Study of pollutant emissions and dynamics of non-premixed turbulent oxygen enriched flames from a swirl burner

Abstract

The paper investigates the dynamics of methane – oxygen enriched air turbulent non-premixed swirled flames and their emission characteristics. The burner configuration consists of two concentric tubes with a swirler placed in the annular part supplying the oxidant. Fuel injection is radial through holes in the central tube at the burner exit. This allows enhancing air-fuel mixing and eases flame stabilisation. Fuel is injected into the highest turbulence level regions where the local mixing is enhanced, and generating a shift from a non-premixed flame towards a partially premixed one. The idea of oxygen enrichment of the air is related to the augmentation of CO₂ concentration in the flue gases to improve the CO₂ capture efficiency by membranes. Stereo-Particle Image Velocimetry is used to analyse the velocity flow fields. The measurements are performed for oxygen concentrations ranging from 21% to 30%, with swirl numbers from 0.8 to 1.4 and global equivalence ratio from 0.8 to 1. Results show that combustion noticeably affects the swirling motion and that tangential velocities rapidly decrease along the axial axis.
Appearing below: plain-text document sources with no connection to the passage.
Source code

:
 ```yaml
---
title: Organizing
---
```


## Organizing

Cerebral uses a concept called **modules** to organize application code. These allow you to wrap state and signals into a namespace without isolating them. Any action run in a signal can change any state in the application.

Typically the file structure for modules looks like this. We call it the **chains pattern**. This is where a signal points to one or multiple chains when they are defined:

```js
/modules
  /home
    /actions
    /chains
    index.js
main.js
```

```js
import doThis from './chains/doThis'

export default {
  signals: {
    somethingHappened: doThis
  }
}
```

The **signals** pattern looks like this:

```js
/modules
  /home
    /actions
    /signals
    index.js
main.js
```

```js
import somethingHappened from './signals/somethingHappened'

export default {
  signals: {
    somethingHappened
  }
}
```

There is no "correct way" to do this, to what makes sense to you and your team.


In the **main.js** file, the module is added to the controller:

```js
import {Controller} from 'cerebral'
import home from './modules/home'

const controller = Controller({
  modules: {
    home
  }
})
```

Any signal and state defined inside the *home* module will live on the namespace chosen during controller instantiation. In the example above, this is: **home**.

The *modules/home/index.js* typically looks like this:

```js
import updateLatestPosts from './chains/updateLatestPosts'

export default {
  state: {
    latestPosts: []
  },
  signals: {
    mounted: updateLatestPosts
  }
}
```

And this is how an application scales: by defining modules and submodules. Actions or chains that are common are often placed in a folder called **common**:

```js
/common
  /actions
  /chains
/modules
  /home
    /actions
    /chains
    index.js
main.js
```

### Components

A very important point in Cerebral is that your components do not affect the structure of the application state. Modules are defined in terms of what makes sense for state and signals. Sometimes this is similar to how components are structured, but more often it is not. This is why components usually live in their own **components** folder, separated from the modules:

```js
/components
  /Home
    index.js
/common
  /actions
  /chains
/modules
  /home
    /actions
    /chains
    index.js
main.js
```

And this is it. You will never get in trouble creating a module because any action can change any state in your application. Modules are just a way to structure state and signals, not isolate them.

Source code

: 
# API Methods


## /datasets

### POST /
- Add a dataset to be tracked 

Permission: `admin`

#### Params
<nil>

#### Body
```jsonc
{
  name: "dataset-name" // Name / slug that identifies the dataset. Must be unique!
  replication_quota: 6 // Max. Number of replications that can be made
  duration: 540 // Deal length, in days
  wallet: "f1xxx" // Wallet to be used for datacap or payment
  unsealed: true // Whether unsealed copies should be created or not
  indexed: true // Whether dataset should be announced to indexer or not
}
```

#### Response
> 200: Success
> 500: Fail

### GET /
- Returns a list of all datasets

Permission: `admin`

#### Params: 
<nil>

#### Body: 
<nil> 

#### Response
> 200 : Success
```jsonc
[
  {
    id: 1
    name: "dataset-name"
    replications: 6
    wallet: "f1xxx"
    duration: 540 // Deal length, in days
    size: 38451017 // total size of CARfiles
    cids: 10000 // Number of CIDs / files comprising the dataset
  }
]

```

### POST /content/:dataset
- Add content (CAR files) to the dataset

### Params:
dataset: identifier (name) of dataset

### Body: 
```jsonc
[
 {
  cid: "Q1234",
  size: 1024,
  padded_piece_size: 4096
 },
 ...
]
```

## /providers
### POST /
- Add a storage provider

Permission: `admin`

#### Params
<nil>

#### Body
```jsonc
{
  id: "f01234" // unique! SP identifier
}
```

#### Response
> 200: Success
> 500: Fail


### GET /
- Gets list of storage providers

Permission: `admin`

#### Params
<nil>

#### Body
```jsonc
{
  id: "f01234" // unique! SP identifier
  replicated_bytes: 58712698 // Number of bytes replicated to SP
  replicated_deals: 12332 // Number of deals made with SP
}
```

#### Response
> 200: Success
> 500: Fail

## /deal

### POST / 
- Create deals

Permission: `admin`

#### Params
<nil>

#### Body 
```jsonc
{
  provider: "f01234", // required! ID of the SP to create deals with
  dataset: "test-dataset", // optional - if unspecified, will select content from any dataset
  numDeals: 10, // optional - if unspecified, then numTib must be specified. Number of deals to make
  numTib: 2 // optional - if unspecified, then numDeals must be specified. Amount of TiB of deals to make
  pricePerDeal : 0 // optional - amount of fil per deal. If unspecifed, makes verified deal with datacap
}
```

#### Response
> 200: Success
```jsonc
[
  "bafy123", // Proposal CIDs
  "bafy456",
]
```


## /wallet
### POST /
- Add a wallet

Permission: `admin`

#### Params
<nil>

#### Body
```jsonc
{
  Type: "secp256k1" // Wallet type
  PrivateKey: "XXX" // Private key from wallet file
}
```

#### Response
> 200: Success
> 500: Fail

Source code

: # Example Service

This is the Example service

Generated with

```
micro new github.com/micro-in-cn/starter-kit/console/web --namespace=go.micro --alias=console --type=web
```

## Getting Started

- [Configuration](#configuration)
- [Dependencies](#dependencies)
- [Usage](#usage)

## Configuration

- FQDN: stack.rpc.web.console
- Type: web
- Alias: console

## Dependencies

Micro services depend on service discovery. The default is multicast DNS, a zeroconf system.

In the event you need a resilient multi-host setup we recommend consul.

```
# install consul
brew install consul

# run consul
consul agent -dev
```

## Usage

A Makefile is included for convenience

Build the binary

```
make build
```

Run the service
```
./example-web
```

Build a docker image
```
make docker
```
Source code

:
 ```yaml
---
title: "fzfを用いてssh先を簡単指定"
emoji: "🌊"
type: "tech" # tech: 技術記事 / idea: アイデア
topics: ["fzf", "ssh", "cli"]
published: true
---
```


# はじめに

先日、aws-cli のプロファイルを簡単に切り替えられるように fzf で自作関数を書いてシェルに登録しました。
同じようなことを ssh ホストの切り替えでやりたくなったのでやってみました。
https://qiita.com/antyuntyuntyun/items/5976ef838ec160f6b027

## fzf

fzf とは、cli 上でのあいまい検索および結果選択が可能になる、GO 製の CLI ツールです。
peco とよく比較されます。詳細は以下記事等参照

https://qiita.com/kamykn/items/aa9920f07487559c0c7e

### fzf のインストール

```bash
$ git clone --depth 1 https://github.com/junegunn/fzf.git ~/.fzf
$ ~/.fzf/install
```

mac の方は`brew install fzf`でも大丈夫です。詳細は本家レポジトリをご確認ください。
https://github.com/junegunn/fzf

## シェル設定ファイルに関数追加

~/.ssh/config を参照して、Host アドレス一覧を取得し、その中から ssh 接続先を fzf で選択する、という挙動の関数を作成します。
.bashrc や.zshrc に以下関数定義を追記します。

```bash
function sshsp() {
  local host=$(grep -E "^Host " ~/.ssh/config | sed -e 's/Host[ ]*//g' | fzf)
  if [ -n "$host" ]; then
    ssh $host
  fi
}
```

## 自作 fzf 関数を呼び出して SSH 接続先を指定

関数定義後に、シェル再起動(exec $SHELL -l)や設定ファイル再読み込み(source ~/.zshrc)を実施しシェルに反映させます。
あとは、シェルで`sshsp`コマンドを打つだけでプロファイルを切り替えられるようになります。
The recirculation mass flow ratio dramatically increases compared to non-reactive cases. Increasing global equivalence ratios increases the recirculation mass flow ratio contrary to oxygen enrichment effects. The exhaust gas compositions are measured using gas analysers. It is observed that NO_x emissions decrease when the global equivalence ratio increases. It suggests that CO₂ in the recirculated burned gases could be responsible for NO_x destruction at relatively high oxygen enrichment rates. Globally, the results show that, by combining enhanced mixing and moderate oxygen enrichment of the air, the developed and characterized new burner configuration has a good potential to be used to stabilize non-premixed fuel and oxidant streams as partially premixed low emission flames with an increased concentration of CO₂ in the flue gases.

Introduction

The use of gaseous fuels for energy generation, such as natural gas but also more and more synthetic gases from various gasification processes, is growing worldwide. Gaseous fuels emit less CO₂ compared to coal or fuel oil and the recent rush to shale gas in the US and the development of large scale coal gasification plants in China, will keep this resource alive for several decades [1]. In most gaseous fuel applications for industrial combustion, the diffusion or non-premixed combustion mode is preferred for obvious safety reasons [2]. This is all the more justified when hydrogen or hydrogenated fuels such as syngas, are used [3]. It is well known that the NO_x generation propensity of non premixed flames is higher compared to premixed flames [4]. This emission problem combined with the safety issue indicates the relevance of developing innovative burner configurations which rapidly convert a non-premixed flame to a premixed or at least-partially premixed one. Such a burner should ideally prevent any explosion risk by avoiding premixing the fuel with the oxidant before ignition and generate a premixed like flame after ignition. This paper discusses the characteristics of such a burner configuration which combines a swirling co-flow of the oxidant with a radial injection of the fuel [5], [6], [7].

Another issue today is the CO₂ capture from industrial flames. This constraint will become more stringent in the future and will be applied not only to very large power plants but also to medium scale industrial combustion systems. Post-combustion CO₂ capture is today a costly process when chemical capture solutions are applied [8]. Oxy-fuel combustion is an elegant solution but disadvantaged by the energetic penalty of oxygen generation. Post-combustion capture of CO₂ using physical processes such as membranes appear as a viable solution at least until low cost oxygen production technologies is available [9], [10]. Membrane capture systems of CO₂ require, however, CO₂ concentrations not smaller than 20% in flue gases [11]. This can be obtained by partial oxygen enrichment of the reactive mixture [12], [13]. One negative aspect of this approach is obviously its NO_x enhancing effect [14], [15]. Combining an innovative burner configuration allowing enhanced mixing with a moderate oxygen enrichment to enable CO₂ capture by membranes is the challenge of the present work.

In the following paragraphs the burner configuration is first described and characterized by stereo-PIV under non-reacting and reacting conditions. Instantaneous and averaged OH images are also obtained to help characterize the flame structure. Post flame emission measurements of CO₂, CO and NO_x are performed to discuss the merits of the developed burner configuration and the future research paths for its improvement.